Collected data entries:
· · · · ·
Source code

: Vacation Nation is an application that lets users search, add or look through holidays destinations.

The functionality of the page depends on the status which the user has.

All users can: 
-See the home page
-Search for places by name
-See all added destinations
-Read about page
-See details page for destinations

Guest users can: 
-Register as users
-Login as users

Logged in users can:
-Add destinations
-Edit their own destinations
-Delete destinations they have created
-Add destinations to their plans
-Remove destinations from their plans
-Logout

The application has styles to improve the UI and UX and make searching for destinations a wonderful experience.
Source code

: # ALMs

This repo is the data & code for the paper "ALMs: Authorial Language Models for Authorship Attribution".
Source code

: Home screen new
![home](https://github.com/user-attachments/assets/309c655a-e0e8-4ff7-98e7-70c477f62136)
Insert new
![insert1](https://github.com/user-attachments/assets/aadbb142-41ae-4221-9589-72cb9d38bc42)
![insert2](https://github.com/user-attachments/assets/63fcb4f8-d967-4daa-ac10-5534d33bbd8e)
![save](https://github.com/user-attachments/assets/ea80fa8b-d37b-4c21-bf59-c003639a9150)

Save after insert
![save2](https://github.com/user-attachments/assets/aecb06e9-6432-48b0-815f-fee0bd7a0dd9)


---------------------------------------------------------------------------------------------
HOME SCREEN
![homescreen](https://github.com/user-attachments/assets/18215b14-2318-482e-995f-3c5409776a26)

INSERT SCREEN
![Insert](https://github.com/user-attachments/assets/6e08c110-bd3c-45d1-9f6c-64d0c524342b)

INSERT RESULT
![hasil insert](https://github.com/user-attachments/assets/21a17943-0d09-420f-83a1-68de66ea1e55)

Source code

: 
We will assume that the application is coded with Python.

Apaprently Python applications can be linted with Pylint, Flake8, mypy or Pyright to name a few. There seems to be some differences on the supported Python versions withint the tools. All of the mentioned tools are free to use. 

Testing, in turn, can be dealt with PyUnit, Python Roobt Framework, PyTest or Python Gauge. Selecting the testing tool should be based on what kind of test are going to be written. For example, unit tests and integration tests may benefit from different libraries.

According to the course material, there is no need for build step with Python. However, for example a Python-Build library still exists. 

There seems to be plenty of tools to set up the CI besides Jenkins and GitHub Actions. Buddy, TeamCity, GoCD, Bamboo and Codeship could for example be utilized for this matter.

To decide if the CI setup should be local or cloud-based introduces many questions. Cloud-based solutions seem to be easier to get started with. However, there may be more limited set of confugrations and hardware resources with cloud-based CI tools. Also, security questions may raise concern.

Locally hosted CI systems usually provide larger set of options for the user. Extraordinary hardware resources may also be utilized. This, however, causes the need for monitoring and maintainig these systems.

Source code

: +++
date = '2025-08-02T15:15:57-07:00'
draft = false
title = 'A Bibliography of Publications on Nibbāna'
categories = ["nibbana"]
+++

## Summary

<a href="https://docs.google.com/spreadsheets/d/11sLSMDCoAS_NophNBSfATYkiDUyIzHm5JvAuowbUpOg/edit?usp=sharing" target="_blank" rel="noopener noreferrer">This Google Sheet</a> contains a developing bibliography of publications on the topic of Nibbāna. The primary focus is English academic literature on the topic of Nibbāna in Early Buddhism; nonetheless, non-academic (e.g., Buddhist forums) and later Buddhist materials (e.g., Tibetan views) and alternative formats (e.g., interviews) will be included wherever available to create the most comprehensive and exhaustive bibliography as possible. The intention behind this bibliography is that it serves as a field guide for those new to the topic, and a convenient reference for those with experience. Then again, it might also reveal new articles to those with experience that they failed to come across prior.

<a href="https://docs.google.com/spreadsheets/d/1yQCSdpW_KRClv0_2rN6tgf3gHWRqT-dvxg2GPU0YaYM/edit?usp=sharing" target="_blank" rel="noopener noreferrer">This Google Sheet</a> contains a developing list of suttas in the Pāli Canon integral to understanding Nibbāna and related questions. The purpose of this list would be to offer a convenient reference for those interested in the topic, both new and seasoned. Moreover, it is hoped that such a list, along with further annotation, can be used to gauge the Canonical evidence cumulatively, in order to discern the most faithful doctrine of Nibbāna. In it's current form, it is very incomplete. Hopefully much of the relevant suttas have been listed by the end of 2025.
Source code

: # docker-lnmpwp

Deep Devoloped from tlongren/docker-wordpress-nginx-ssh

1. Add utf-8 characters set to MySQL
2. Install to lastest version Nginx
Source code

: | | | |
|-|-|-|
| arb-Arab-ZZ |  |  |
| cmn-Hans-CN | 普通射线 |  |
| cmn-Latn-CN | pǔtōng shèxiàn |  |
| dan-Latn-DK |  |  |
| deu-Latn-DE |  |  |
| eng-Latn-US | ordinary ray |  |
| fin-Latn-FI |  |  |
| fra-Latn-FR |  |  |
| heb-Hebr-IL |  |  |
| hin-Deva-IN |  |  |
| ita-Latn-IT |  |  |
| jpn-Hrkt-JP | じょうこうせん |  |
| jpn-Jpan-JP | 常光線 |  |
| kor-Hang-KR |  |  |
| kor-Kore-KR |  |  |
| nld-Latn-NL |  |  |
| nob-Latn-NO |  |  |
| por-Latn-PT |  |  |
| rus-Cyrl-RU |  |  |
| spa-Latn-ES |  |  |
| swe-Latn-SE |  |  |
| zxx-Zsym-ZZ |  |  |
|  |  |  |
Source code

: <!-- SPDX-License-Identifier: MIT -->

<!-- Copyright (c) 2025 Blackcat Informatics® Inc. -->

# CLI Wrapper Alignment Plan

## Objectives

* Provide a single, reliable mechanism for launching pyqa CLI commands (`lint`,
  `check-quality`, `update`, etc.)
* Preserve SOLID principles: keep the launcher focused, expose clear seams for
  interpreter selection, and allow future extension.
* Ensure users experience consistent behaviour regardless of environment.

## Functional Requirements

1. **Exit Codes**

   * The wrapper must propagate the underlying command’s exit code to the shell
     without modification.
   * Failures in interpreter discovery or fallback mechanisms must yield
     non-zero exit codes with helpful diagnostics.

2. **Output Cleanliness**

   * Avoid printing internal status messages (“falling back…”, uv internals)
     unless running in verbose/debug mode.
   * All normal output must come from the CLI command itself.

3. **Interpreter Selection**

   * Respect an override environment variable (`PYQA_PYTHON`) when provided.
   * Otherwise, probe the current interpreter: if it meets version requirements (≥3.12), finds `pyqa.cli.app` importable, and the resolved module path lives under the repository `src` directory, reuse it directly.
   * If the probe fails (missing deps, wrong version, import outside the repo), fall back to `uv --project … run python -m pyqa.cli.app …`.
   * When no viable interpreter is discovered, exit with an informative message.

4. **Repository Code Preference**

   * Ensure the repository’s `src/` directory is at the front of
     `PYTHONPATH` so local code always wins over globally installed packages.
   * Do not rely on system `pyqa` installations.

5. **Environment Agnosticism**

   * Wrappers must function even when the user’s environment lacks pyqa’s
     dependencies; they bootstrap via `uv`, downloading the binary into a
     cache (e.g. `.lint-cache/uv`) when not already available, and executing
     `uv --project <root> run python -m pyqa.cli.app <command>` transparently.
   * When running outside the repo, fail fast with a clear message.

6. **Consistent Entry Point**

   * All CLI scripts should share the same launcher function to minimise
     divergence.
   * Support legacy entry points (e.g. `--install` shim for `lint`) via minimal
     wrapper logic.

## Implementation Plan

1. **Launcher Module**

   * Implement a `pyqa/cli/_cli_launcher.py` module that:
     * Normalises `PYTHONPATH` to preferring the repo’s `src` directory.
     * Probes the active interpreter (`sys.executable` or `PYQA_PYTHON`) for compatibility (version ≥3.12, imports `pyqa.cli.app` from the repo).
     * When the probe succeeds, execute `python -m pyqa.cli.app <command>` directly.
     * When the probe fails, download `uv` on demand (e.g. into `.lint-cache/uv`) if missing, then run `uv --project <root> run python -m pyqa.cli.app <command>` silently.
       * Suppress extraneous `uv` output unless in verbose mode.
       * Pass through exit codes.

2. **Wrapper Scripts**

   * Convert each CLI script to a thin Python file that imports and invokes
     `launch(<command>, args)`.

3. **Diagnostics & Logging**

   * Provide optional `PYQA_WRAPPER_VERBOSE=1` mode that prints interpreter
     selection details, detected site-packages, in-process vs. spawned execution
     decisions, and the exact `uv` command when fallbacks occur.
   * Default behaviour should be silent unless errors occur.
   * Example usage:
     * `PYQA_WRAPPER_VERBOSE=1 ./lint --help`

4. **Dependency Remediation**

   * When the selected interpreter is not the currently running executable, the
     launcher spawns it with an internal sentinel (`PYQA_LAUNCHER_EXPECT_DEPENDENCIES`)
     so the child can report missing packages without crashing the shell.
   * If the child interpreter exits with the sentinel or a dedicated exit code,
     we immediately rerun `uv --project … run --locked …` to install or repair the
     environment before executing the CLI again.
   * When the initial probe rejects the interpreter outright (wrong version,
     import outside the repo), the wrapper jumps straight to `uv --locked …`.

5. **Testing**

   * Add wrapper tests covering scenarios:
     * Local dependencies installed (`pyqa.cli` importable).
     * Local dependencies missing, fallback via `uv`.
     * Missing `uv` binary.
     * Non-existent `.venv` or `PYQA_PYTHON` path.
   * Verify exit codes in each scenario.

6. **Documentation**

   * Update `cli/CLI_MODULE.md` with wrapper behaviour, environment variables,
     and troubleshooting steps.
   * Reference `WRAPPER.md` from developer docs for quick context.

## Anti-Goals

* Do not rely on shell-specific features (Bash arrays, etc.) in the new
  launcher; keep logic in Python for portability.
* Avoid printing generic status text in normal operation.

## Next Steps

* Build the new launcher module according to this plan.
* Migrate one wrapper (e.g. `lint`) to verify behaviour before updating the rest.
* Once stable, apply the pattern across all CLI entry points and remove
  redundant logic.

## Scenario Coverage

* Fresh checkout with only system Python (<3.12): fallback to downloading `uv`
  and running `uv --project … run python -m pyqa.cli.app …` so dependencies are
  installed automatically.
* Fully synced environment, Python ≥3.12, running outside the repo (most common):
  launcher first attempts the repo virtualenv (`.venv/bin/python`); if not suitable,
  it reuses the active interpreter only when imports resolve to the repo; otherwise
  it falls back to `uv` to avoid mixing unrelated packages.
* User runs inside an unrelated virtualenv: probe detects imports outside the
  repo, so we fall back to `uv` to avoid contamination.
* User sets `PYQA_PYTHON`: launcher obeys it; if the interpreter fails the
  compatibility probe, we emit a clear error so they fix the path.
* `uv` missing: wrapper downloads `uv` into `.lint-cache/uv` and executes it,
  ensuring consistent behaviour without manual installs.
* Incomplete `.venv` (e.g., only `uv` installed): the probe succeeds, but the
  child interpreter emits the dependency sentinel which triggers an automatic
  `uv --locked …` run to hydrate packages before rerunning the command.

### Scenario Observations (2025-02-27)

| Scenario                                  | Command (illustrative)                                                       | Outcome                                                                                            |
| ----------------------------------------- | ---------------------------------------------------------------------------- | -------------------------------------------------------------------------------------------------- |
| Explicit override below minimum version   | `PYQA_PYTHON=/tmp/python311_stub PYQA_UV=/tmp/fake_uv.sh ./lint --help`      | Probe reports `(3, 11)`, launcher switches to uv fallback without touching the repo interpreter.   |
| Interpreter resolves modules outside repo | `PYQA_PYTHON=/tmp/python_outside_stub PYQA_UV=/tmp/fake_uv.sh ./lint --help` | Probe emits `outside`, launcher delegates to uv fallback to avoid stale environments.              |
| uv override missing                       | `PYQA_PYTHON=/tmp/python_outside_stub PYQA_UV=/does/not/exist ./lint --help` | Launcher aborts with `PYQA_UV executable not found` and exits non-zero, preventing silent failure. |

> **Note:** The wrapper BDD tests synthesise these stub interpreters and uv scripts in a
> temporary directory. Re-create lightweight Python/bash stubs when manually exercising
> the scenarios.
· · · · ·
== YOUR OBJECTIVE ==
Copy out each line of the records where the word "based" appears.

== WRITTEN SOLUTION ==
Testing, in turn, can be dealt with PyUnit, Python Roobt Framework, PyTest or Python Gauge. Selecting the testing tool should be based on what kind of test are going to be written. For example, unit tests and integration tests may benefit from different libraries.
To decide if the CI setup should be local or cloud-based introduces many questions. Cloud-based solutions seem to be easier to get started with. However, there may be more limited set of confugrations and hardware resources with cloud-based CI tools. Also, security questions may raise concern.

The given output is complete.